While guarded on the subject of the briefing papers, Carter was sharply critical of Reagan's handling of foreign policy. He made particular reference to Central America, where he said Reagan had sharply reversed Carter's own approach stressing human rights and democratic reforms.
Blaming the Salvadoran government for the deaths of 30,000 to 35,000 of its own people, Carter said that his administration's policy had been to back democratic factions in Latin America, while allowing the region's democracies to mediate conflicts.
In response to criticism of its strong military backing of El Salvador's provisional government, the Reagan administration at times has argued that its policy is a continuation of Carter's strategy of combining military assistance with pressure for reforms there.

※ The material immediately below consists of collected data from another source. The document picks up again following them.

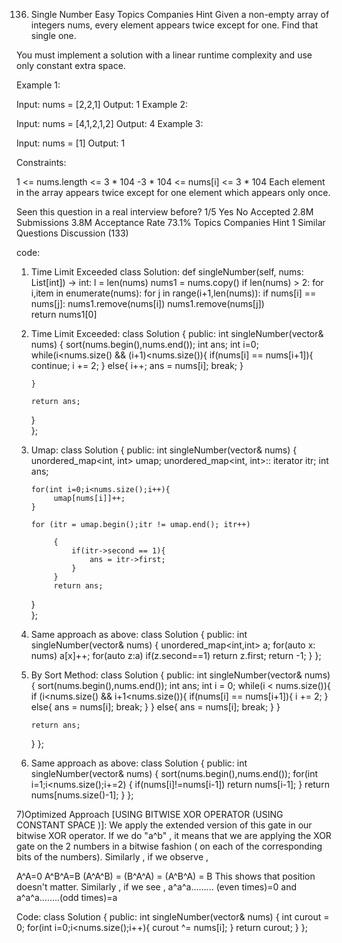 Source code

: 136. Single Number
Easy
Topics
Companies
Hint
Given a non-empty array of integers nums, every element appears twice except for one. Find that single one.

You must implement a solution with a linear runtime complexity and use only constant extra space.

 

Example 1:

Input: nums = [2,2,1]
Output: 1
Example 2:

Input: nums = [4,1,2,1,2]
Output: 4
Example 3:

Input: nums = [1]
Output: 1
 

Constraints:

1 <= nums.length <= 3 * 104
-3 * 104 <= nums[i] <= 3 * 104
Each element in the array appears twice except for one element which appears only once.

Seen this question in a real interview before?
1/5
Yes
No
Accepted
2.8M
Submissions
3.8M
Acceptance Rate
73.1%
Topics
Companies
Hint 1
Similar Questions
Discussion (133)

code:
1) Time Limit Exceeded
class Solution:
    def singleNumber(self, nums: List[int]) -> int:
        l = len(nums)
        nums1 = nums.copy()
        if len(nums) > 2:
            for i,item in enumerate(nums):
                for j in range(i+1,len(nums)):
                    if nums[i] == nums[j]:
                        nums1.remove(nums[i])
                        nums1.remove(nums[j])    
        return nums1[0]

2) Time Limit Exceeded:
class Solution {
public:
    int singleNumber(vector<int>& nums) {
       sort(nums.begin(),nums.end());
       int ans; 
       int i=0; 
       while(i<nums.size() && (i+1)<nums.size()){
        if(nums[i] == nums[i+1]){
            continue;
            i += 2;
        }
        else{
            i++;
            ans = nums[i];
            break;
        }

       }

       return ans;
    }   
};

3) Umap:
class Solution {
public:
    int singleNumber(vector<int>& nums) {
       unordered_map<int, int> umap;
       unordered_map<int, int>:: iterator itr; 
       int ans;

       for(int i=0;i<nums.size();i++){
            umap[nums[i]]++; 
       }

       for (itr = umap.begin();itr != umap.end(); itr++) 
        
            { 
                if(itr->second == 1){
                    ans = itr->first;
                } 
            } 
            return ans;
    }   
};

4) Same approach as above:
class Solution {
public:
    int singleNumber(vector<int>& nums) { 
       unordered_map<int,int> a;
	   for(auto x: nums)
		   a[x]++;
	   for(auto z:a)
		   if(z.second==1)
			   return z.first;
	   return -1;
    }
};

5) By Sort Method:
class Solution {
public:
    int singleNumber(vector<int>& nums) { 
       sort(nums.begin(),nums.end());
       int ans;
       int i = 0; 
        while(i < nums.size()){
            if (i<nums.size() && i+1<nums.size()){
                if(nums[i] == nums[i+1]){
                    i += 2;
                }
                else{
                    ans = nums[i];
                    break;
                }
            }
            else{
                ans = nums[i];
                break;
            } 
        }

       return ans;
    }
};

6) Same approach as above:
class Solution {
public:
    int singleNumber(vector<int>& nums) { 
       sort(nums.begin(),nums.end());
        for(int i=1;i<nums.size();i+=2)
        {
            if(nums[i]!=nums[i-1])
                return nums[i-1];
        }
        return nums[nums.size()-1];
    }
};

7)Optimized Approach [USING BITWISE XOR OPERATOR (USING CONSTANT SPACE )]:
We apply the extended version of this gate in our bitwise XOR operator.
If we do "a^b" , it means that we are applying the XOR gate on the 2 numbers in a bitwise fashion ( on each of the corresponding bits of the numbers).
Similarly , if we observe ,

A^A=0
A^B^A=B
(A^A^B) = (B^A^A) = (A^B^A) = B This shows that position doesn't matter.
Similarly , if we see , a^a^a......... (even times)=0 and a^a^a........(odd times)=a

Code:
class Solution {
public:
    int singleNumber(vector<int>& nums) {
        int curout = 0;
        for(int i=0;i<nums.size();i++){
            curout ^= nums[i];
        }
        return curout;
    }
};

"President Carter did not hesitate. He authorized arms and munitions to El Salvador," Reagan said in an April speech apparently referring to Carter's decision to send $5 million in emergency military supplies there three days before he left office.
That decision, in response to a major guerrilla offensive, came six weeks after Carter had suspended all military aid to El Salvador following the alleged involvement of Salvadoran soldiers in the slayings of four American churchwomen working in the country.
Carter blamed Reagan's "unprecedented radical departure" in foreign policy, including a recently agreed-upon increase in U.S. arms sales to Taiwan, for creating "a great deal of doubt" among the leadership in China about the true intentions of U.S. policy on that country. He said, however, that Reagan was "at least now making some overtures toward correcting the early damage to U.S.-China relationships."
Carter said it would not be appropriate for him to anticipate the results of investigations by the Justice Department and a congressional committee into the Reagan campaign's possession of Carter documents. He indicated, however, that he believes that more than one of his staffers was involved in leaking the information.
He said the debate briefing materials were "tightly held within a few people in the White House itself." He added that "there were no copies of this material ever made available to our campaign headquarters."
In addition, he noted, Richard V. Allen, President Reagan's former national security adviser, has said that other material came "directly from the National Security Council" in the Carter White House.
From this and descriptions of the papers that have been turned over to the press and the Justice Department, Carter said, it was obvious to him that "there were a whole series of losses of papers from the White House, not just one batch."
But Carter stressed that he was trying to be "as unsubstantive as possible" in responding to questions about the matter today because he did not know just what materials had actually reached Reagan and what use was made of it.
"I don't know anything about it as far as who took the materials, how many times they were taken, how many people were involved," he said. "I don't know who received the materials, I don't know how much benefit was derived by the Reagan campaign from the material. The only thing I know about is what I've learned from the news media itself."
Carter said he was surprised at the "longtime involvement" of some leading members of the American press who had knowledge of the incident, but failed to make "any revelation to the public."
Asked about the apparently more prominent role of spying in political campaigns in recent years, Carter said, "I don't think it's proper for a campaign to pilfer documents of this kind . . . . It's not a normal or accepted policy in the political society of our nation. I think examples of this in the past to be quite rare."